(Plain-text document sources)
· · ·
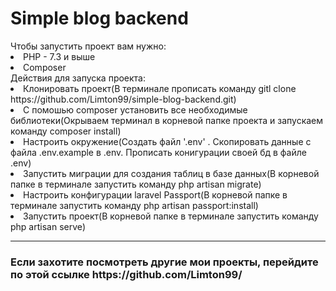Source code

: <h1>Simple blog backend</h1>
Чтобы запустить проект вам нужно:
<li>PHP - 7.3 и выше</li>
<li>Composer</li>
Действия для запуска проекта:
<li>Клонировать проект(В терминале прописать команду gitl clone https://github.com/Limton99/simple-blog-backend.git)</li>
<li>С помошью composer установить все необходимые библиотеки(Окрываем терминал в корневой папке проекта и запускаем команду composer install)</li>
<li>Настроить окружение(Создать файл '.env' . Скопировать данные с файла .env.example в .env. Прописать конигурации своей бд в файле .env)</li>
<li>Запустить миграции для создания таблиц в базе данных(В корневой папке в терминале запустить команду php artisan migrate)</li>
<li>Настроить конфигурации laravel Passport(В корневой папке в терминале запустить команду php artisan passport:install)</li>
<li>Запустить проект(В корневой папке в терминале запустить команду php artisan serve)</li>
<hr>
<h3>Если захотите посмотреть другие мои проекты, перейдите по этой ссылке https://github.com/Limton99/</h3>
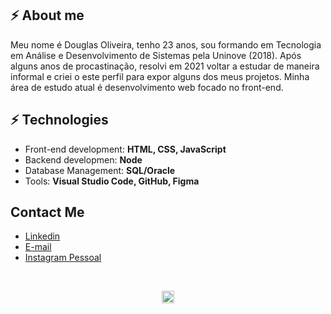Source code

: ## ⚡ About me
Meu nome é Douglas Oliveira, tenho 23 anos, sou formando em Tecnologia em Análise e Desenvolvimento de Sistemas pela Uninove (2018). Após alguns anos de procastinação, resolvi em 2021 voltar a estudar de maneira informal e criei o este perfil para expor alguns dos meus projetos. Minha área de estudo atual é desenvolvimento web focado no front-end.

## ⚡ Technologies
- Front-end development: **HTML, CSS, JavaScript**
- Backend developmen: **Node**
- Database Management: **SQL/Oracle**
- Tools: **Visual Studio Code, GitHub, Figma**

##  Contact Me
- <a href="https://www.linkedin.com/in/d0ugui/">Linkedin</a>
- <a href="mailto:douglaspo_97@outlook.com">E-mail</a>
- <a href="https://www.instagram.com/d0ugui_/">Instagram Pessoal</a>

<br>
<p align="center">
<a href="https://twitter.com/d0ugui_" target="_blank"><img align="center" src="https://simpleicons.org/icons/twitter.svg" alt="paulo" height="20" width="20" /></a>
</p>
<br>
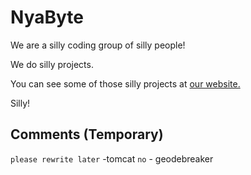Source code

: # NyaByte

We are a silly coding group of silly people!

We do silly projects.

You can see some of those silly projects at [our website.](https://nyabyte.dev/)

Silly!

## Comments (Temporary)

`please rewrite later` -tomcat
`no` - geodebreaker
· · ·
▸ **INSTRUCTIONS TO FOLLOW**
Skip the pictures, then write out every entry exactly.

▸ **RESULT**
Source code

: <h1>Simple blog backend</h1>
Чтобы запустить проект вам нужно:
<li>PHP - 7.3 и выше</li>
<li>Composer</li>
Действия для запуска проекта:
<li>Клонировать проект(В терминале прописать команду gitl clone https://github.com/Limton99/simple-blog-backend.git)</li>
<li>С помошью composer установить все необходимые библиотеки(Окрываем терминал в корневой папке проекта и запускаем команду composer install)</li>
<li>Настроить окружение(Создать файл '.env' . Скопировать данные с файла .env.example в .env. Прописать конигурации своей бд в файле .env)</li>
<li>Запустить миграции для создания таблиц в базе данных(В корневой папке в терминале запустить команду php artisan migrate)</li>
<li>Настроить конфигурации laravel Passport(В корневой папке в терминале запустить команду php artisan passport:install)</li>
<li>Запустить проект(В корневой папке в терминале запустить команду php artisan serve)</li>
<hr>
<h3>Если захотите посмотреть другие мои проекты, перейдите по этой ссылке https://github.com/Limton99/</h3>
Source code

: ## ⚡ About me
Meu nome é Douglas Oliveira, tenho 23 anos, sou formando em Tecnologia em Análise e Desenvolvimento de Sistemas pela Uninove (2018). Após alguns anos de procastinação, resolvi em 2021 voltar a estudar de maneira informal e criei o este perfil para expor alguns dos meus projetos. Minha área de estudo atual é desenvolvimento web focado no front-end.

## ⚡ Technologies
- Front-end development: **HTML, CSS, JavaScript**
- Backend developmen: **Node**
- Database Management: **SQL/Oracle**
- Tools: **Visual Studio Code, GitHub, Figma**

##  Contact Me
- <a href="https://www.linkedin.com/in/d0ugui/">Linkedin</a>
- <a href="mailto:douglaspo_97@outlook.com">E-mail</a>
- <a href="https://www.instagram.com/d0ugui_/">Instagram Pessoal</a>

<br>
<p align="center">
<a href="https://twitter.com/d0ugui_" target="_blank"><img align="center" src="https://simpleicons.org/icons/twitter.svg" alt="paulo" height="20" width="20" /></a>
</p>
<br>
Source code

: # NyaByte

We are a silly coding group of silly people!

We do silly projects.

You can see some of those silly projects at [our website.](https://nyabyte.dev/)

Silly!

## Comments (Temporary)

`please rewrite later` -tomcat
`no` - geodebreaker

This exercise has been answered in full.